Crab Louie

1 cup Mayonnaise
3 tbs Ketchup
1 tbs Sweet pickle relish
1 tbs Fresh lemon juice
1 clove Garlic (minced)
1 tsp Tabasco
1/2 tsp Worcestershire sauce
1/4 tsp Sweet smoked paprika
1/4 tsp Chili powder
  Salt and freshly ground pepper
For Salad  
3/4 lb Asparagus
12 oz Romaine hearts (cut cross-wise 1/2 inch thick)
6 oz Seedless cucumber (thinly sliced)
4 Large radishes (thinly sliced)
4 Medium tomatoes (cut into wedges)
4 Hard-cooked eggs (cut into wedges)
1 lb Crabmeat

Prepare the dressing in a bowl, whisk the mayonnaise with the ketchup, relish, lemon juice, garlic, Tabasco, Worcestershire sauce, paprika, chili powder and season with salt and pepper. Let stand at room temperature for 15 minutes.
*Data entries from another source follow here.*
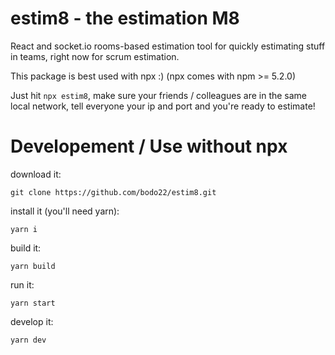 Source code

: # estim8 - the estimation M8

React and socket.io rooms-based estimation tool for quickly estimating stuff in teams, right now for scrum estimation.

This package is best used with npx :) (npx comes with npm >= 5.2.0)

Just hit `npx estim8`, make sure your friends / colleagues are in the same local network, tell everyone your ip and port and you're ready to estimate!

# Developement / Use without npx

download it:

`git clone https://github.com/bodo22/estim8.git`

install it (you'll need yarn):

`yarn i`

build it:

`yarn build`

run it:

`yarn start`

develop it:

`yarn dev` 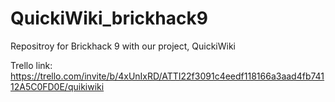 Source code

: # QuickiWiki_brickhack9
Repositroy for Brickhack 9 with our project, QuickiWiki

Trello link: https://trello.com/invite/b/4xUnIxRD/ATTI22f3091c4eedf118166a3aad4fb74112A5C0FD0E/quikiwiki
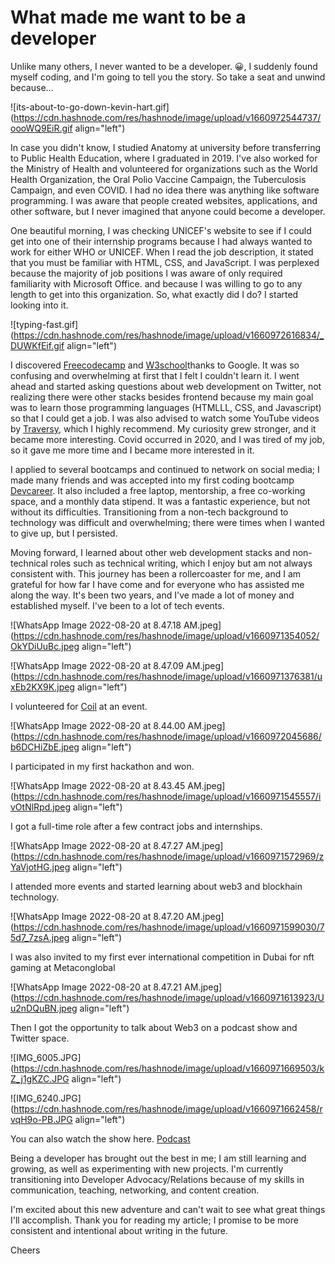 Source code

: # What made me want to be a developer

Unlike many others, I never wanted to be a developer. 😀, I suddenly found myself coding, and I'm going to tell you the story. So take a seat and unwind because...

![its-about-to-go-down-kevin-hart.gif](https://cdn.hashnode.com/res/hashnode/image/upload/v1660972544737/oooWQ9EiR.gif align="left")

In case you didn't know, I studied Anatomy at university before transferring to Public Health Education, where I graduated in 2019. I've also worked for the Ministry of Health and volunteered for organizations such as the World Health Organization, the Oral Polio Vaccine Campaign, the Tuberculosis Campaign, and even COVID. I had no idea there was anything like software programming. I was aware that people created websites, applications, and other software, but I never imagined that anyone could become a developer.

One beautiful morning, I was checking UNICEF's website to see if I could get into one of their internship programs because I had always wanted to work for either WHO or UNICEF. When I read the job description, it stated that you must be familiar with HTML, CSS, and JavaScript. I was perplexed because the majority of job positions I was aware of only required familiarity with Microsoft Office. and because I was willing to go to any length to get into this organization. So, what exactly did I do? I started looking into it.

![typing-fast.gif](https://cdn.hashnode.com/res/hashnode/image/upload/v1660972616834/_DUWKfEif.gif align="left")

I discovered [Freecodecamp](https://www.freecodecamp.org/) and [W3school](https://www.w3schools.com/)thanks to Google. It was so confusing and overwhelming at first that I felt I couldn't learn it. I went ahead and started asking questions about web development on Twitter, not realizing there were other stacks besides frontend because my main goal was to learn those programming languages (HTMLLL, CSS, and Javascript) so that I could get a job. I was also advised to watch some YouTube videos by [Traversy](https://www.youtube.com/c/TraversyMedia), which I highly recommend. My curiosity grew stronger, and it became more interesting. Covid occurred in 2020, and I was tired of my job, so it gave me more time and I became more interested in it.

I applied to several bootcamps and continued to network on social media; I made many friends and was accepted into my first coding bootcamp [Devcareer](https://devcareer.io/). It also included a free laptop, mentorship, a free co-working space, and a monthly data stipend. It was a fantastic experience, but not without its difficulties. Transitioning from a non-tech background to technology was difficult and overwhelming; there were times when I wanted to give up, but I persisted.

Moving forward, I learned about other web development stacks and non-technical roles such as technical writing, which I enjoy but am not always consistent with. This journey has been a rollercoaster for me, and I am grateful for how far I have come and for everyone who has assisted me along the way. It's been two years, and I've made a lot of money and established myself. I've been to a lot of tech events.

![WhatsApp Image 2022-08-20 at 8.47.18 AM.jpeg](https://cdn.hashnode.com/res/hashnode/image/upload/v1660971354052/OkYDiUuBc.jpeg align="left")

![WhatsApp Image 2022-08-20 at 8.47.09 AM.jpeg](https://cdn.hashnode.com/res/hashnode/image/upload/v1660971376381/uxEb2KX9K.jpeg align="left")

I volunteered for [Coil](https://coil.com/) at an event.

![WhatsApp Image 2022-08-20 at 8.44.00 AM.jpeg](https://cdn.hashnode.com/res/hashnode/image/upload/v1660972045686/b6DCHiZbE.jpeg align="left")

I participated in my first hackathon and won.

![WhatsApp Image 2022-08-20 at 8.43.45 AM.jpeg](https://cdn.hashnode.com/res/hashnode/image/upload/v1660971545557/ivOtNlRpd.jpeg align="left")

I got a full-time role after a few contract jobs and internships.

![WhatsApp Image 2022-08-20 at 8.47.27 AM.jpeg](https://cdn.hashnode.com/res/hashnode/image/upload/v1660971572969/zYaVjotHG.jpeg align="left")

I attended more events and started learning about web3 and blockhain technology.

![WhatsApp Image 2022-08-20 at 8.47.20 AM.jpeg](https://cdn.hashnode.com/res/hashnode/image/upload/v1660971599030/75d7_7zsA.jpeg align="left")

I was also invited to my first ever international competition in Dubai for nft gaming at Metaconglobal

![WhatsApp Image 2022-08-20 at 8.47.21 AM.jpeg](https://cdn.hashnode.com/res/hashnode/image/upload/v1660971613923/Uu2nDQuBN.jpeg align="left")

Then I got the opportunity to talk about Web3 on a podcast show and Twitter space.

![IMG_6005.JPG](https://cdn.hashnode.com/res/hashnode/image/upload/v1660971669503/kZ_j1gKZC.JPG align="left")

![IMG_6240.JPG](https://cdn.hashnode.com/res/hashnode/image/upload/v1660971662458/rvqH9o-PB.JPG align="left")

You can also watch the show here. [Podcast](https://www.linkedin.com/posts/titilayo-oyinsan-26537222_khadijah-wuraola-speaks-with-titi-oyinsan-activity-6960615777116798976-82QN?utm_source=linkedin_share&utm_medium=android_app)

Being a developer has brought out the best in me; I am still learning and growing, as well as experimenting with new projects. I'm currently transitioning into Developer Advocacy/Relations because of my skills in communication, teaching, networking, and content creation.

I'm excited about this new adventure and can't wait to see what great things I'll accomplish. Thank you for reading my article; I promise to be more consistent and intentional about writing in the future.

Cheers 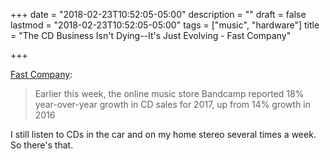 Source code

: +++
date = "2018-02-23T10:52:05-05:00"
description = ""
draft = false
lastmod = "2018-02-23T10:52:05-05:00"
tags = ["music", "hardware"]
title = "The CD Business Isn't Dying--It's Just Evolving - Fast Company"

+++

[Fast Company](https://www.fastcompany.com/40532455/the-cd-business-isnt-dying-its-just-evolving):

> Earlier this week, the online music store Bandcamp reported 18% year-over-year growth in CD sales for 2017, up from 14% growth in 2016


I still listen to CDs in the car and on my home stereo several times a week. So there's that.
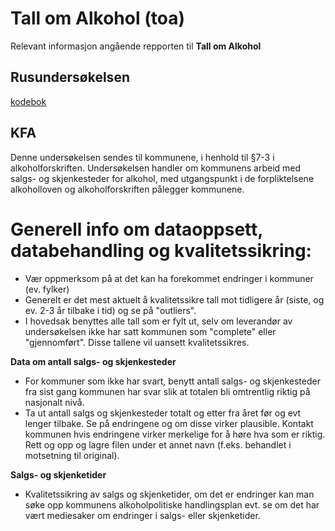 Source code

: # Tall om Alkohol (toa)
Relevant informasjon angående repporten til **Tall om Alkohol**

## Rusundersøkelsen
[kodebok](https://folkehelsestats.github.io/toa/codebook)

## KFA
Denne undersøkelsen sendes til kommunene, i henhold til §7-3  i alkoholforskriften. Undersøkelsen handler om kommunens arbeid med salgs- og skjenkesteder for alkohol, med utgangspunkt i de forpliktelsene alkoholloven og alkoholforskriften pålegger kommunene. 

# Generell info om dataoppsett, databehandling og kvalitetssikring:
- Vær oppmerksom på at det kan ha forekommet endringer i kommuner (ev. fylker)
- Generelt er det mest aktuelt å kvalitetssikre tall mot tidligere år (siste, og ev. 2-3 år tilbake i tid) og se på "outliers". 
- I hovedsak benyttes alle tall som er fylt ut, selv om leverandør av undersøkelsen ikke har satt kommunen som "complete" eller "gjennomført". Disse tallene vil uansett kvalitetssikres.

**Data om antall salgs- og skjenkesteder**
- For kommuner som ikke har svart, benytt antall salgs- og skjenkesteder fra sist gang kommunen har svar slik at totalen bli omtrentlig riktig på nasjonalt nivå.
- Ta ut antall salgs og skjenkesteder totalt og etter fra året før og evt lenger tilbake. Se på endringene og om disse virker plausible. Kontakt kommunen hvis endringene virker merkelige for å høre hva som er riktig. Rett og opp og lagre filen under et annet navn (f.eks. behandlet i motsetning til original).

**Salgs- og skjenketider**
- Kvalitetssikring av salgs og skjenketider, om det er endringer kan man søke opp kommunens alkoholpolitiske handlingsplan evt. se om det har vært mediesaker om endringer i salgs- eller skjenketider. 
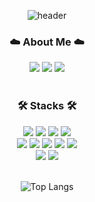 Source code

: <div align=center>
  
![header](https://capsule-render.vercel.app/api?type=waving&color=auto&height=300&section=header&text=Hello%20World&fontSize=90&fontAlignY=35&desc=Skye's%20Github%20Profile&descSize=30&descAlign=68)


<h3>☁️ About Me ☁️</h3>
<a href="https://www.notion.so/77b6159be17e49f389b8e6c15f832309" target="_blank"><img src="https://img.shields.io/badge/Notion-000000?style=for-the-badge&logo=notion&logoColor=white"/></a>
<a href="https://programmermsturtle.tistory.com/" target="_blank"><img src="https://img.shields.io/badge/Tistory-f17f76?style=for-the-badge&logo=tistory&logoColor=black"/></a>
<a href="mailto:hkim7095@gmail.com"><img src="https://img.shields.io/badge/Gmail-EA4335?style=for-the-badge&logo=Gmail&logoColor=white"/></a>
<br>
<br>

<h3>🛠️ Stacks 🛠️</h3>
<img src="https://img.shields.io/badge/Java-007396?style=for-the-badge&logo=OpenJDK&logoColor=white"> 
<img src="https://img.shields.io/badge/Spring-6DB33F?style=for-the-badge&logo=Spring&logoColor=black"/>
<img src="https://img.shields.io/badge/Spring%20Boot-6DB33F?style=for-the-badge&logo=Spring%20Boot&logoColor=black"/>
<img src="https://img.shields.io/badge/MySQL-4479A1?style=for-the-badge&logo=MySQL&logoColor=black"/>
<br>
<img src="https://img.shields.io/badge/javascript-F7DF1E?style=for-the-badge&logo=javascript&logoColor=black"/>
<img src="https://img.shields.io/badge/css-1572B6?style=for-the-badge&logo=css3&logoColor=white"/>
<img src="https://img.shields.io/badge/html-E34F26?style=for-the-badge&logo=html5&logoColor=black"/>
<img src="https://img.shields.io/badge/jquery-0769AD?style=for-the-badge&logo=jquery&logoColor=black"/>
<img src="https://img.shields.io/badge/bootstrap-7952B3?style=for-the-badge&logo=bootstrap&logoColor=black"/>
<br>
<img src="https://img.shields.io/badge/amazon%20aws-232F3E?style=for-the-badge&logo=amazonaws&logoColor=white"/>
<img src="https://img.shields.io/badge/apache%20tomcat-F8DC75?style=for-the-badge&logo=apachetomcat&logoColor=black"/>
<br>
<br>
  
![Top Langs](https://github-readme-stats.vercel.app/api/top-langs/?username=Skye7095&layout=compact&theme=tokyonight&bg_color=white)

</div>
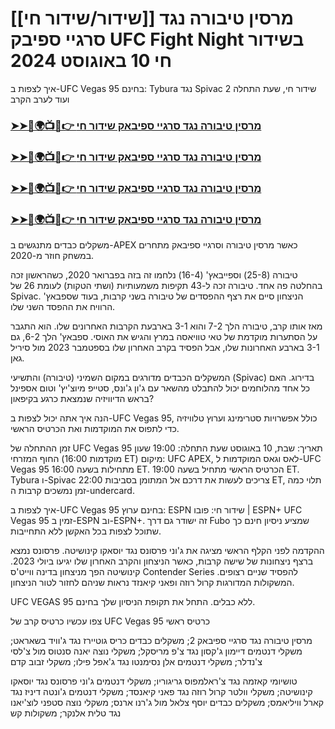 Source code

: #  [[שידור/שידור חי]] מרסין טיבורה נגד סרגיי ספיבק UFC Fight Night בשידור חי 10 באוגוסט 2024

איך לצפות ב-UFC Vegas 95 בחינם: Tybura נגד Spivac 2 שידור חי, שעת התחלה ועוד לערב הקרב

<h3><a href="https://cutt.ly/MecUE7J2">➤➤🔴🌍📺📱👉 מרסין טיבורה נגד סרגיי ספיבאק שידור חי</a></h3>

<h3><a href="https://cutt.ly/MecUE7J2">➤➤🔴🌍📺📱👉 מרסין טיבורה נגד סרגיי ספיבאק שידור חי</a></h3>

<h3><a href="https://cutt.ly/MecUE7J2">➤➤🔴🌍📺📱👉 מרסין טיבורה נגד סרגיי ספיבאק שידור חי</a></h3>

<h3><a href="https://cutt.ly/MecUE7J2">➤➤🔴🌍📺📱👉 מרסין טיבורה נגד סרגיי ספיבאק שידור חי</a></h3>

משקלים כבדים מתנגשים ב-APEX כאשר מרסין טיבורה וסרגיי ספיבאק מתחרים במשחק חוזר מ-2020.

טיבורה (25-8) וספייבאץ' (16-4) נלחמו זה בזה בפברואר 2020, כשהראשון זכה בהחלטה פה אחד. טיבורה זכה ל-43 תקיפות משמעותיות (ושתי הטקות) לעומת 26 של Spivac. הניצחון סיים את רצף ההפסדים של טיבורה בשני קרבות, בעוד שספבאץ' הרוויח את ההפסד השני שלו.

מאז אותו קרב, טיבורה הלך 7-2 והוא 3-1 בארבעת הקרבות האחרונים שלו. הוא התגבר על הסתערות מוקדמת של טאי טוויאסה במרץ והגיש את האוסי. ספבאץ' הלך 6-2, גם 3-1 בארבע האחרונות שלו, אבל הפסיד בקרב האחרון שלו בספטמבר 2023 מול סיריל גאן.

המשקלים הכבדים מדורגים במקום השמיני (טיבורה) והתשיעי (Spivac) בדירוג. האם כל אחד מהלוחמים יכול להתבלט מהשאר עם ג'ון ג'ונס, סטייפ מיוצ'יץ' וטום אספינל בראש הדיוויזיה שנמצאת כרגע בקיפאון?

הנה איך אתה יכול לצפות ב-UFC Vegas 95, כולל אפשרויות סטרימינג וערוץ טלוויזיה כדי לתפוס את המוקדמות ואת הכרטיס הראשי.

זמן ההתחלה של UFC Vegas 95
תאריך:  שבת, 10 באוגוסט
שעת התחלה: 19:00 שעון החוף המזרחי (מוקדמות 16:00 ET)
מיקום:  UFC APEX, לאס וגאס
המוקדמות ל-UFC Vegas 95 מתחילות בשעה 16:00 ET. הכרטיס הראשי מתחיל בשעה 19:00 ET. Tybura ו-Spivac צריכים לעשות את דרכם אל המתומן בסביבות 22:00 ET, תלוי כמה זמן נמשכים קרבות ה-undercard.

איך לצפות ב-UFC Vegas 95 בחינם
ערוץ:  ESPN
שידור חי:  פובו  |  ESPN+
UFC Vegas 95 זמין ב-ESPN וב-ESPN+. זה ישודר גם דרך  Fubo  שמציע  ניסיון חינם  כך שתוכל לצפות בכל האקשן ללא התחייבות. 

ההקדמה לפני הקלף הראשי מציגה את ג'וני פרסונס נגד יוסאקו קינושיטה. פרסונס נמצא ברצף ניצחונות של שישה קרבות, כאשר הניצחון והקרב האחרון שלו יגיעו ביולי 2023. קינושיטה הפך מניצחון בדינה ווייט'ס Contender Series להפסיד שניים רצופים. המשקולות המדורגות קרול רוזה ופאני קיאנזד נראות שניהם לחזור לטור הניצחון. 


UFC VEGAS 95 ללא כבלים. התחל את תקופת הניסיון שלך בחינם.

צפו עכשיו
כרטיס קרב של UFC Vegas 95
כרטיס ראשי

מרסין טיבורה נגד סרגיי ספיבאק 2; משקלים כבדים
כריס גוטיירז נגד ג'וויד בשאראט; משקלי דנטמים
דיימון ג'קסון נגד צ'פ מריסקל; משקלי נוצה
יאנה סנטוס מול צ'לסי צ'נדלר; משקלי דנטמים
אלן נסימנטו נגד ג'אפל פילו; משקלי זבוב
קדם

טושיומי קאזמה נגד צ'ראלמפוס גריגוריו; משקלי דנטמים
ג'וני פרסונס נגד יוסאקו קינושיטה; משקלי וולטר
קרול רוזה נגד פאני קיאנסד; משקלי דנטמים
ג'ונטה דיניז נגד קארל וויליאמס; משקלים כבדים
יוסף צלאל מול ג'רנו ארנס; משקלי נוצה
סטפני לוצ'יאנו נגד טלית אלנקר; משקולות קש
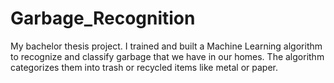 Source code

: # Garbage_Recognition
My bachelor thesis project. 
I trained and built a Machine Learning algorithm to recognize and classify garbage that we have in our homes.
The algorithm categorizes them into trash or recycled items like metal or paper. 
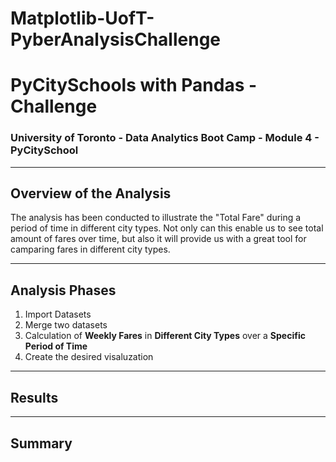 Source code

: # Matplotlib-UofT-PyberAnalysisChallenge
# PyCitySchools with Pandas - Challenge

### University of Toronto - Data Analytics Boot Camp - Module 4 - PyCitySchool

---

## Overview of the Analysis

The analysis has been conducted to illustrate the "Total Fare" during a period of time in different city types. Not only can this enable us to see total amount of fares over time, but also it will provide us with a great tool for camparing fares in different city types.

---

## Analysis Phases

  1. Import Datasets
  2. Merge two datasets
  3. Calculation of **Weekly Fares** in **Different City Types** over a **Specific Period of Time**
  4. Create the desired visaluzation

---

## Results



---

## Summary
Meanwhile, prepare the salad in a medium saucepan of boiling salted water, cook the asparagus until just tender, 3 minutes. Drain and cool.

Arrange the romaine, cucumber, radishes, tomatoes, eggs, and asparagus on a platter. Top with large chunks of the crabmeat and serve, passing the dressing at the table.